Enhances Low- and Moderate-Income Savings Opportunities
- The savings package simplifies individuals’ savings decisions.
- Complex and confusing eligibility rules are replaced with one rule for both LSAs and RSAs: everyone can contribute.
- The special rules that dictate what qualifies as a penalty free withdrawal are replaced with one rule under LSAs: all distributions are tax-free.
- Tax preferred savings would become universally available.
- Individuals’ saving will correspond more directly to their needs rather than to the special uses prescribed by the tax laws.
- The availability of tax preferred savings opportunities to the low income under current law is largely illusory. The flexibility of LSAs allows access to tax preferred savings regardless of an individual’s savings horizon and use.
- The current alphabet soup of accounts are available to low and moderate income taxpayers, but their shear complexity, for all practical purposes, closes them to low and moderate income taxpayers who don’t have access to the sophisticated tax and financial advice needed to take advantage of them.
- Low-income individuals, in particular, may not have the resources to save for long into the future.
- Low-income individuals are the most likely to need their savings in an emergency, and the most likely to pay penalties for early withdrawal under current law.
- Uniform and simple rules will encourage financial services firms to market tax preferred savings more aggressively and to spend their resources on financial education and literacy.
- Dollar-for-dollar matching contributions up to $500 would be made available to lower income individuals through Individual Development Accounts (IDAs). The matching contributions would be supported by a tax credit to financial institutions.
Promotes Retirement Savings
- The ERSA proposal simplifies and unifies employer plan rules in a number of important ways. ERSAs will be much easier for employers to adopt and administer and will help reduce the costs to employers.
- ERSAs consolidate all types of employer plans into a single simplified plan.
- ERSA custodial accounts, available to employers with 10 or fewer employees, would be exempt from annual reporting requirements and provided relief from fiduciary rules.
- Lower administrative costs under ERSAs will translate into higher investment returns to employer plan participants, which will help encourage participation.
More uniform employer plan rules may lead to greater competition between financial services firms, which may further help drive down costs and increase returns to investors.
Encourages Savings and Promotes Economic Growth
- The package promotes savings in several ways.
- These proposals remove the current law penalty on saving. The after-tax return to savings is increased through greater access to tax preferred savings. Higher after-tax returns encourage savings.The simpler and more uniform rules for individual savings vehicles will encourage more savings.
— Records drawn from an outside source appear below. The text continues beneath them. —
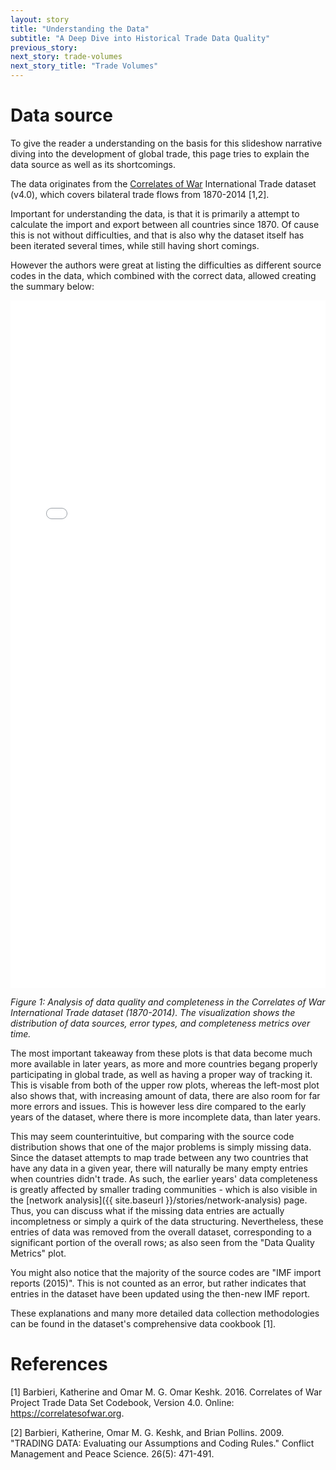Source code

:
 ```yaml
---
layout: story
title: "Understanding the Data"
subtitle: "A Deep Dive into Historical Trade Data Quality"
previous_story: 
next_story: trade-volumes
next_story_title: "Trade Volumes"
---
```



# Data source

To give the reader a understanding on the basis for this slideshow narrative diving into the development of global trade, this page tries to explain the data source as well as its shortcomings.

The data originates from the [Correlates of War](https://correlatesofwar.org/) International Trade dataset (v4.0), which covers bilateral trade flows from 1870-2014 [1,2].

Important for understanding the data, is that it is primarily a attempt to calculate the import and export between all countries since 1870. Of cause this is not without difficulties, and that is also why the dataset itself has been iterated several times, while still having short comings.

However the authors were great at listing the difficulties as different source codes in the data, which combined with the correct data, allowed creating the summary below:

<iframe src="../visualizations/data_quality_analysis.html" width="100%" height="1100px" frameborder="0"></iframe>

*Figure 1: Analysis of data quality and completeness in the Correlates of War International Trade dataset (1870-2014). The visualization shows the distribution of data sources, error types, and completeness metrics over time.*

The most important takeaway from these plots is that data become much more available in later years, as more and more countries begang properly participating in global trade, as well as having a proper way of tracking it. This is visable from both of the upper row plots, whereas the left-most plot also shows that, with increasing amount of data, there are also room for far more errors and issues. This is however less dire compared to the early years of the dataset, where there is more incomplete data, than later years.

This may seem counterintuitive, but comparing with the source code distribution shows that one of the major problems is simply missing data. Since the dataset attempts to map trade between any two countries that have any data in a given year, there will naturally be many empty entries when countries didn't trade. As such, the earlier years' data completeness is greatly affected by smaller trading communities - which is also visible in the [network analysis]({{ site.baseurl }}/stories/network-analysis) page.
Thus, you can discuss what if the missing data entries are actually incompletness or simply a quirk of the data structuring. Nevertheless, these entries of data was removed from the overall dataset, corresponding to a significant portion of the overall rows; as also seen from the "Data Quality Metrics" plot.



You might also notice that the majority of the source codes are "IMF import reports (2015)". This is not counted as an error, but rather indicates that entries in the dataset have been updated using the then-new IMF report.

These explanations and many more detailed data collection methodologies can be found in the dataset's comprehensive data cookbook [1].



# References
[1] Barbieri, Katherine and Omar M. G. Omar Keshk. 2016. Correlates of War Project Trade Data Set Codebook, Version 4.0. Online: https://correlatesofwar.org.

[2] Barbieri, Katherine, Omar M. G. Keshk, and Brian Pollins. 2009. "TRADING DATA: Evaluating our Assumptions and Coding Rules." Conflict Management and Peace Science. 26(5): 471-491.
- Lower costs for setting up and maintaining employer plans will increase returns and encourage additional savings.
- More uniform rules for employer plans will foster more competition for investor funds among financial services firms. More competition lowers costs and translates into higher returns to investors, further encouraging savings.
- Greater savings translates into more investment, greater capital accumulation, and higher living standards in the future.
- Greater savings means a more secure future for Americans of all income levels.